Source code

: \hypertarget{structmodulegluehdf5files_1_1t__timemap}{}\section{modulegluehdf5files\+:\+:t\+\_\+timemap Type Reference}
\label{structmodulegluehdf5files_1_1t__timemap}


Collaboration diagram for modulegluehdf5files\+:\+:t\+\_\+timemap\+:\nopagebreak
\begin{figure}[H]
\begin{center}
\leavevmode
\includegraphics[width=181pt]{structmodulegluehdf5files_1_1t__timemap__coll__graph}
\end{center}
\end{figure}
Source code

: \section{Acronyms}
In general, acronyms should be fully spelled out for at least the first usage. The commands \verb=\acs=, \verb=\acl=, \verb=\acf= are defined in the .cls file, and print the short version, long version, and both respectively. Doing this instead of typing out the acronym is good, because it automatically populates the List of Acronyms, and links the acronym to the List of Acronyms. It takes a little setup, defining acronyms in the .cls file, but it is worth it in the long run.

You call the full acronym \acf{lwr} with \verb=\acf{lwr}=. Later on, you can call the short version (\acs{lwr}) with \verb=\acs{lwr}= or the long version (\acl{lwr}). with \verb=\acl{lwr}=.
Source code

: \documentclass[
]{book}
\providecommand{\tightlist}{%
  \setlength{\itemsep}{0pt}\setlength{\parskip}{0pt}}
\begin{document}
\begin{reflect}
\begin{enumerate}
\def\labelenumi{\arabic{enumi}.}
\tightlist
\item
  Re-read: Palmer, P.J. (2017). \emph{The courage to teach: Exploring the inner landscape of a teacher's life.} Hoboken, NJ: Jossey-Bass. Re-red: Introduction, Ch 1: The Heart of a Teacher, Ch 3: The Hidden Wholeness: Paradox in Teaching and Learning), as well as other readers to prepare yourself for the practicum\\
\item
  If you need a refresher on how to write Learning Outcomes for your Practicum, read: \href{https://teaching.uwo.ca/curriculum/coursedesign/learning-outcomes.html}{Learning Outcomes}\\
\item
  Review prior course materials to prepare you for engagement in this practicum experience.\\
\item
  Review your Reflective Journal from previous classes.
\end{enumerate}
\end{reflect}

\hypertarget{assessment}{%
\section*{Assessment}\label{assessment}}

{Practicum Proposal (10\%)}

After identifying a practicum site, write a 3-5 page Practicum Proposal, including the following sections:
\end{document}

**Exercise description:** Using the records above, repeat exactly the lines from the first one through the line with "In general, acronyms".

**Task output:**
Source code

: \hypertarget{structmodulegluehdf5files_1_1t__timemap}{}\section{modulegluehdf5files\+:\+:t\+\_\+timemap Type Reference}
\label{structmodulegluehdf5files_1_1t__timemap}


Collaboration diagram for modulegluehdf5files\+:\+:t\+\_\+timemap\+:\nopagebreak
\begin{figure}[H]
\begin{center}
\leavevmode
\includegraphics[width=181pt]{structmodulegluehdf5files_1_1t__timemap__coll__graph}
\end{center}
\end{figure}
Source code

: \section{Acronyms}
In general, acronyms should be fully spelled out for at least the first usage. The commands \verb=\acs=, \verb=\acl=, \verb=\acf= are defined in the .cls file, and print the short version, long version, and both respectively. Doing this instead of typing out the acronym is good, because it automatically populates the List of Acronyms, and links the acronym to the List of Acronyms. It takes a little setup, defining acronyms in the .cls file, but it is worth it in the long run.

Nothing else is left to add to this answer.